Each region or island seems to have its own specialty and in many villages you can purchase dried, wildcrafted herbs, often collected by the village elders: wild oregano, thyme leaves and flowers, spicy dictamo (a Cretan native and relative of oregano), lavender, or bundles of yarrow. There is also a long tradition of using St John's Wort, mastic, sage, nettles, calendula, lemon balm, mallow, pennyroyal, linden, valerian, chamomile...the list goes on!

And we cannot forget the panacea of the Greek countryside: tsai tou vounou. Literally called “mountain tea,” tsai tou vounou are a variety of self-sowing perennials in the Labiatae family with the genus Sideritis. Typically found at very high altitudes, the flower-bearing stems are harvested, dried and then traditionally drunk either as a tonic or as a warming remedy for digestive upset or respiratory issues (such as colds and flus).

be careful where you shop

Unfortunately, most of the conventional shops that I’ve found in Athens don’t have medicinally-potent herbs. Many of them will store their herbs outside the shop door or on the floor in open, burlap sacks, exposed to the sunlight and air (not to mention the ample pollution from the street). And while it’s very atmospheric to walk into a dusty apothecary with herbs hanging in bundles from the rafters - and walls lined with wooden drawers stuffed with loose herbs - I am always hesitant to purchase.

This is where my intuition and herbal training comes into play: do the herbs look and smell potent? Most often, they are devoid of vitality, their color bleached or speckled with disease. Other times, I have gotten home with bags of herbs only to find large clumps of dirt and crumbling dust mixed in with the leaves (and brewing a cup of mud with a dash of nettles for my guests does not exactly inspire confidence in my herbal preparations!).

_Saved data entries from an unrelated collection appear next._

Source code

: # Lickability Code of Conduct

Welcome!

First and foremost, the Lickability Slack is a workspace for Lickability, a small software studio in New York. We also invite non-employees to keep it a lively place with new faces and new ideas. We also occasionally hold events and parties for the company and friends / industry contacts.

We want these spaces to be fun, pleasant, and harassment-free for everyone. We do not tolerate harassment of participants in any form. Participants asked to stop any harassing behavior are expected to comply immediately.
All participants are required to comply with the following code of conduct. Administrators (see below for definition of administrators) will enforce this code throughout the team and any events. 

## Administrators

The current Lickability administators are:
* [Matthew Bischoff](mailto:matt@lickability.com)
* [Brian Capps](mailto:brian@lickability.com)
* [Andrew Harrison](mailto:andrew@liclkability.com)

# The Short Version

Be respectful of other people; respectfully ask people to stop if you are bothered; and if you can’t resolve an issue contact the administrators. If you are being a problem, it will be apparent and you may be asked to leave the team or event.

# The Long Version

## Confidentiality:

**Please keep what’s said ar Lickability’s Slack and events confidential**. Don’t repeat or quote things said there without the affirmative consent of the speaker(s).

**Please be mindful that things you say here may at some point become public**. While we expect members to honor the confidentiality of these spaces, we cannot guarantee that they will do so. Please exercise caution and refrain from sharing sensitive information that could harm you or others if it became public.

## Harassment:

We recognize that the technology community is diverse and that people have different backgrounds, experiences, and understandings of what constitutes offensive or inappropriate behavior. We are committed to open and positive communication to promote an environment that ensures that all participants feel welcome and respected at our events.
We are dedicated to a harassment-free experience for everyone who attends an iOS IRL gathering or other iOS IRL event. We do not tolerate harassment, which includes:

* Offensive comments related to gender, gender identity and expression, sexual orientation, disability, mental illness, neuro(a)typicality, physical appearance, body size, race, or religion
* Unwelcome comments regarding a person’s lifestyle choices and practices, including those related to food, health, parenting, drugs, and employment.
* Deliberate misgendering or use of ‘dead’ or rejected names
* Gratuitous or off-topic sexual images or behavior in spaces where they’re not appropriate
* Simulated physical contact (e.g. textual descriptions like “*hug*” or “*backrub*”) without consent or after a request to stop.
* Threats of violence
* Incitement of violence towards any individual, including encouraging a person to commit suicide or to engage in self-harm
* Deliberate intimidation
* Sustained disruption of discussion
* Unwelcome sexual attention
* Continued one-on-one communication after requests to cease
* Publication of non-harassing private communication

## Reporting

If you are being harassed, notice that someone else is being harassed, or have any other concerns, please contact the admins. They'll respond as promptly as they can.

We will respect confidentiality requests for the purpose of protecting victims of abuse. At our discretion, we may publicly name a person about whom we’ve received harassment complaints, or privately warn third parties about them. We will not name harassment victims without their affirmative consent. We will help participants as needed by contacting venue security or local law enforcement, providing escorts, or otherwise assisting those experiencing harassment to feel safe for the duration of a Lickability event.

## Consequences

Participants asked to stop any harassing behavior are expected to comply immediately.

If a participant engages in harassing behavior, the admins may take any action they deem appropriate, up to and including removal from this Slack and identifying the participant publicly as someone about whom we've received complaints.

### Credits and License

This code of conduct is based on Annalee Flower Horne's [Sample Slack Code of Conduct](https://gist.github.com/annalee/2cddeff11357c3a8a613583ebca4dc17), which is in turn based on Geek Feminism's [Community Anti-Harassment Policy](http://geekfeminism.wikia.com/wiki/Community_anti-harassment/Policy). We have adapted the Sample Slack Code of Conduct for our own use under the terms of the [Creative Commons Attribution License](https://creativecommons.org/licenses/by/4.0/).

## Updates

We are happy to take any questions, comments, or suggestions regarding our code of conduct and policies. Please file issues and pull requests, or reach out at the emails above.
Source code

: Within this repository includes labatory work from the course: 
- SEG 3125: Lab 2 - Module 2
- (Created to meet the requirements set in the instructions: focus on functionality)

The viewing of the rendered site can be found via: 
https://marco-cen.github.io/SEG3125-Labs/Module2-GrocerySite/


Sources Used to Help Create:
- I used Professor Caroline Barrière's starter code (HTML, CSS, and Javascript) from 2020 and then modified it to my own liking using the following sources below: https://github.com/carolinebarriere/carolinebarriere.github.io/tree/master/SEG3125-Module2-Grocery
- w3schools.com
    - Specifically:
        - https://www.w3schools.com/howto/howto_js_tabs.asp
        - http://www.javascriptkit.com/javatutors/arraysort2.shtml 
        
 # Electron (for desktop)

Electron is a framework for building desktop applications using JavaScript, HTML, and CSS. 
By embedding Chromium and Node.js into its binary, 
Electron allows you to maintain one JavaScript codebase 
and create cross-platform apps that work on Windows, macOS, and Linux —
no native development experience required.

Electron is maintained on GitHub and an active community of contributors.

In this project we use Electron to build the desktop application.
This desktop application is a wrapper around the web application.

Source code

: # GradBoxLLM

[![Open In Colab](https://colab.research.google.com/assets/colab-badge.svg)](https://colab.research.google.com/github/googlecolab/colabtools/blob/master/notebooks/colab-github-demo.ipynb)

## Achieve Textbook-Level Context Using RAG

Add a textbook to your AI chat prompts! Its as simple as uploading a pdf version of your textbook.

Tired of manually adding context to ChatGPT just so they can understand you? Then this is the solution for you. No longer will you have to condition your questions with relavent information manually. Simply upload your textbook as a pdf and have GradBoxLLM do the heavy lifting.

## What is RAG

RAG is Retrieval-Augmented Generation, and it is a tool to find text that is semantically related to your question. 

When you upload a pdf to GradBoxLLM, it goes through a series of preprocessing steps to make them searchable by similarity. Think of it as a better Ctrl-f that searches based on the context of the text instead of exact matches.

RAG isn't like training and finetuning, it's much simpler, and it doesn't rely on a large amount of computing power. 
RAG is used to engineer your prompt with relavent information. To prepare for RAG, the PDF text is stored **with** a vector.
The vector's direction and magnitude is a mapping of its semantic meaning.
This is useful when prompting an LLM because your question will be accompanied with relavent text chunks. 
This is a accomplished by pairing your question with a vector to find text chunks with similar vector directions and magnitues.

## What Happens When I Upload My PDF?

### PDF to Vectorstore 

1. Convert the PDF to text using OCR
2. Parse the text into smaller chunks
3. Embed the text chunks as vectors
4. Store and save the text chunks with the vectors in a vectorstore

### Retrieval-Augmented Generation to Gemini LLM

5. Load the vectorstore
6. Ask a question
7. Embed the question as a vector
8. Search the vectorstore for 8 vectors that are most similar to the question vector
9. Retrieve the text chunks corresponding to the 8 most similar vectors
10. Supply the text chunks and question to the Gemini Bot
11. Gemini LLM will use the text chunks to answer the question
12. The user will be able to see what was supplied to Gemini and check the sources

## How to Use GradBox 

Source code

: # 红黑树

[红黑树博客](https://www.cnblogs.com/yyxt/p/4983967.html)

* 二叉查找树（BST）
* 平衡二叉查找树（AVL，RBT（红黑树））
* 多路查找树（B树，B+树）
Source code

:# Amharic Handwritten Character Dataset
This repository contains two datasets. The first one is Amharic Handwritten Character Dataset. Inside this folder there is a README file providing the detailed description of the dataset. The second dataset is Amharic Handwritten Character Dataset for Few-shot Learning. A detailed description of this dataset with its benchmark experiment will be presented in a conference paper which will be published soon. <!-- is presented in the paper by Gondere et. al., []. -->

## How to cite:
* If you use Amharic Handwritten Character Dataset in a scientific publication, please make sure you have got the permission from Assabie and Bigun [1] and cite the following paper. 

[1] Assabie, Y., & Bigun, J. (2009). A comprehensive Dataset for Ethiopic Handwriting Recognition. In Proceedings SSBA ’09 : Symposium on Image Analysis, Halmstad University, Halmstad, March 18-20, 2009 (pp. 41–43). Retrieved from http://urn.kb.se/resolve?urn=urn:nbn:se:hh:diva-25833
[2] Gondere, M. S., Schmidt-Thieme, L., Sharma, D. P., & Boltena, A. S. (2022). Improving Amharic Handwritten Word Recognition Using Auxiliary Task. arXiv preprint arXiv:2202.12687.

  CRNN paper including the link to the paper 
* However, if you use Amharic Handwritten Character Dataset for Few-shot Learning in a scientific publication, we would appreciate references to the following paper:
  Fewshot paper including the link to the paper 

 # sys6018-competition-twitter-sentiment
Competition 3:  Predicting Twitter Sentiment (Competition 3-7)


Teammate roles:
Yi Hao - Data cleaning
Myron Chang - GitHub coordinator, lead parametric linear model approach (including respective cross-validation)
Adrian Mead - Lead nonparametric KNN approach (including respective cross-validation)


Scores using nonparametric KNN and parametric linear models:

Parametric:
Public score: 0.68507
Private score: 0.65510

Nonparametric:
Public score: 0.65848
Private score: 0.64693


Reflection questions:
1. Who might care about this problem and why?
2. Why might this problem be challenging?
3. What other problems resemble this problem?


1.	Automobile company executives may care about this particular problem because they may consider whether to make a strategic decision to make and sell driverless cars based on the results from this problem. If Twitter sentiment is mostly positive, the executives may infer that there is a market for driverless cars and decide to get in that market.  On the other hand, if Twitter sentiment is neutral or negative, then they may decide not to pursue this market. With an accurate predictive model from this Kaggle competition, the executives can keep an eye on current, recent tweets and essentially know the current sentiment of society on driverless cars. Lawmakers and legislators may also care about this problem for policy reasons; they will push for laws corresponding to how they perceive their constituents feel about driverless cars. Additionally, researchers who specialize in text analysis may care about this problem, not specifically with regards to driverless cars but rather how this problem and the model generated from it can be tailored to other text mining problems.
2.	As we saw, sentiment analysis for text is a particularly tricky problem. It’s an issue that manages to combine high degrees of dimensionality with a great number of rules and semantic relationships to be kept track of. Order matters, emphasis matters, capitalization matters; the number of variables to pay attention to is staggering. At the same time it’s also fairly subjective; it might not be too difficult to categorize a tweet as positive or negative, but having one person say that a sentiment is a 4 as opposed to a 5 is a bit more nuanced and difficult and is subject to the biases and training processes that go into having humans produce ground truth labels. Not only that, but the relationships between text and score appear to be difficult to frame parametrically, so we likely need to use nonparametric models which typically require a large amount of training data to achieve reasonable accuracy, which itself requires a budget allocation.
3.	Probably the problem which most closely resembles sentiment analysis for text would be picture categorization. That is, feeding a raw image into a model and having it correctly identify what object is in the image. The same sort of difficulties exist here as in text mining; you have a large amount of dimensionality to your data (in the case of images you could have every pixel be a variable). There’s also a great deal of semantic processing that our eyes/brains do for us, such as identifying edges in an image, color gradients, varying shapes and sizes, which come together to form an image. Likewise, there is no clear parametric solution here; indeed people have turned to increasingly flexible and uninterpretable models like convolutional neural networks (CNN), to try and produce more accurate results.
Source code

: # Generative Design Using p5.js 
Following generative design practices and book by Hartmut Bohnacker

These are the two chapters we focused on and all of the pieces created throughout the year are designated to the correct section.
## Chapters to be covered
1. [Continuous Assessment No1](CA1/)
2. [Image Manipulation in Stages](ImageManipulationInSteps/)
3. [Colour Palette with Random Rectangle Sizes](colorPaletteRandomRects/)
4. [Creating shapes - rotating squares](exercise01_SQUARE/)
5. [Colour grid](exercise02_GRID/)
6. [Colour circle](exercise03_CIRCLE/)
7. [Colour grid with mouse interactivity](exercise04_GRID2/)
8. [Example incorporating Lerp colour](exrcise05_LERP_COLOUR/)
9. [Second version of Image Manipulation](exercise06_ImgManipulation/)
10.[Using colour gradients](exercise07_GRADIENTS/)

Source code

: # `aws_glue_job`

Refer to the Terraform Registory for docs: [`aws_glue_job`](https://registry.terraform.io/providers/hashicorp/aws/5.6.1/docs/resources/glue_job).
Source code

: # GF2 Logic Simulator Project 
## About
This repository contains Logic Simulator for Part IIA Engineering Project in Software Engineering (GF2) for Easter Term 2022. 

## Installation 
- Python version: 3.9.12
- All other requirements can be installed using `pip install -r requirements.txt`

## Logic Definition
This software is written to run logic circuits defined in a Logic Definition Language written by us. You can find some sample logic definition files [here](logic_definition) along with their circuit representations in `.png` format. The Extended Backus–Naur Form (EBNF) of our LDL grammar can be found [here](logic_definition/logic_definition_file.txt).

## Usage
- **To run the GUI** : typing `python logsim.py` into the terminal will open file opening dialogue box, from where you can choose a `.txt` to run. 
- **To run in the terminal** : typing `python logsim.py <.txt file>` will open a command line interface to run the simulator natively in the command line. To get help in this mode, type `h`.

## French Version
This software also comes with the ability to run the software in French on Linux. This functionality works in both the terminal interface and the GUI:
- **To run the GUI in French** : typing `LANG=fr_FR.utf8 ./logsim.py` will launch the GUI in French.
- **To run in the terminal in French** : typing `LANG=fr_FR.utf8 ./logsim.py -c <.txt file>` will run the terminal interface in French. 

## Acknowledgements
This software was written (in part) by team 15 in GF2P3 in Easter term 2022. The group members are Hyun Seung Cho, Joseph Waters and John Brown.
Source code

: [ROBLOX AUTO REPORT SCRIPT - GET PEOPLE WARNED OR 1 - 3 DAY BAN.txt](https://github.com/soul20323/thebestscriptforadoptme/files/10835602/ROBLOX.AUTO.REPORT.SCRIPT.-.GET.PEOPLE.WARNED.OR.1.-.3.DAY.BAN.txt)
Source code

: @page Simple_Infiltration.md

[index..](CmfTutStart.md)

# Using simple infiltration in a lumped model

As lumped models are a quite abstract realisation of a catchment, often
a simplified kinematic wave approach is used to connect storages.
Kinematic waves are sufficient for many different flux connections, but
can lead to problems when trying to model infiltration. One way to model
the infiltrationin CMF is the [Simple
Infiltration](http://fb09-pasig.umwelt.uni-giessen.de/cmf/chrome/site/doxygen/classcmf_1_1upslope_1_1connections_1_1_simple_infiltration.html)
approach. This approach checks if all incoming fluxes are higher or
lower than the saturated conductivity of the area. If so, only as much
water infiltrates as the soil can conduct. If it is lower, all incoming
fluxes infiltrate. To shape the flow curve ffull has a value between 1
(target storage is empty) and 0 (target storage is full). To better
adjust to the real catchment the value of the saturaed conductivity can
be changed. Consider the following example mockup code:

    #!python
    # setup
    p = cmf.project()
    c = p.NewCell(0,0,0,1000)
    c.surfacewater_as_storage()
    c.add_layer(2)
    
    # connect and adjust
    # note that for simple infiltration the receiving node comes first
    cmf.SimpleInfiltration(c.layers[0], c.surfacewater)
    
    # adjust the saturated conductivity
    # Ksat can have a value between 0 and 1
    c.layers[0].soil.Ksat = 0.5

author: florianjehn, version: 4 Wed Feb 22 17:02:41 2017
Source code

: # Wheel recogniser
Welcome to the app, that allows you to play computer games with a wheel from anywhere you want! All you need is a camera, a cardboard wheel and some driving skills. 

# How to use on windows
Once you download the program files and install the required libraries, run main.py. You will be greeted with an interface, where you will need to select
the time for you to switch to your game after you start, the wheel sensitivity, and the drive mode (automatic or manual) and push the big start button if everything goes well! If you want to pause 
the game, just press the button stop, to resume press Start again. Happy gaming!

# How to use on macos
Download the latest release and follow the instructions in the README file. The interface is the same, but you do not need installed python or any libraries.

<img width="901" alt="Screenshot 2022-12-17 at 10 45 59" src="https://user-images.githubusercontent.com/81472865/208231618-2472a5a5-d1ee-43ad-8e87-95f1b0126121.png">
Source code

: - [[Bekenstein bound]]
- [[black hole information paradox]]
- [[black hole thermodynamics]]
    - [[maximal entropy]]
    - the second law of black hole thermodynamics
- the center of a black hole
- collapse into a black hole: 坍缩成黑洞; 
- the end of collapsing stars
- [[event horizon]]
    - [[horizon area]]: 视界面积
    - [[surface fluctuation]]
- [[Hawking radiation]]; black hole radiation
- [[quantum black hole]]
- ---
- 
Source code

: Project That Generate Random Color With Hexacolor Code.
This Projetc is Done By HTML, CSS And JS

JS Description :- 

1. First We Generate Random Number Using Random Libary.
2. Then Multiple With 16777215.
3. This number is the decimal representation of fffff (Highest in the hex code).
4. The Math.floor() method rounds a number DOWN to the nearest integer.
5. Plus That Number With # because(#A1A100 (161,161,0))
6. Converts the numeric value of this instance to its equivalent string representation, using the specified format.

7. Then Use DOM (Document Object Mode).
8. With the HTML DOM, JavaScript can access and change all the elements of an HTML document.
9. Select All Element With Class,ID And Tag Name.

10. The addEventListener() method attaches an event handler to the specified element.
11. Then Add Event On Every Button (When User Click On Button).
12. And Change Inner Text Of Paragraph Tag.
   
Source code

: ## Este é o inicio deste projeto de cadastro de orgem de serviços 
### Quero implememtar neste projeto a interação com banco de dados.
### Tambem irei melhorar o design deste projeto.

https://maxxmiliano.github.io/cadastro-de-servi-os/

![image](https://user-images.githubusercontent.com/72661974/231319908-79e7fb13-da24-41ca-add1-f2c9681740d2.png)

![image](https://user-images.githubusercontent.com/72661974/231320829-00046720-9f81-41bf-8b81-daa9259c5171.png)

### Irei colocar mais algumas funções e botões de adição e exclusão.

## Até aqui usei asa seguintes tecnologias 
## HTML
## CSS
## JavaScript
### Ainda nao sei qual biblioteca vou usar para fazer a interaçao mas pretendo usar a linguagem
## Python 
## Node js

lavender wildharvested on Chios

lavender wildharvested on Chios

But many of these herbs grow wild in the mountains, on the islands, or even just outside of Athens - and for the discerning wildcrafter, it is relatively easy to harvest and craft your own medicines.

As American and western-European culture (and their reliance on pharmaceutical medicine) have influenced Greece, many herbal traditions are changing or disappearing. But the good news is that there are several organic herb shops popping up in Athens that sell high-quality, Greek-grown, medicinally-potent herbs. And despite the fact that many people (especially in the cities) are still turning to pharmaceuticals, there is a desire for self-reliance and traditional knowledge.

Since the economic crisis has impacted people’s financial security (as well as their trust in “the establishment”), many of the younger generations are turning back to the land and the wisdom of their ancestors. I've heard of some younger people taking risks and returning (or remaining) in their villages to wildharvest, learn traditional farming methods, and even start their own businesses.

As an herbalist with a deep passion for the Greek landscape, I’m truly excited to be here at this particular moment in history - reconnecting with the herbs of this landscape and learning about the plants that have shaped my ancestors' culinary and healing traditions.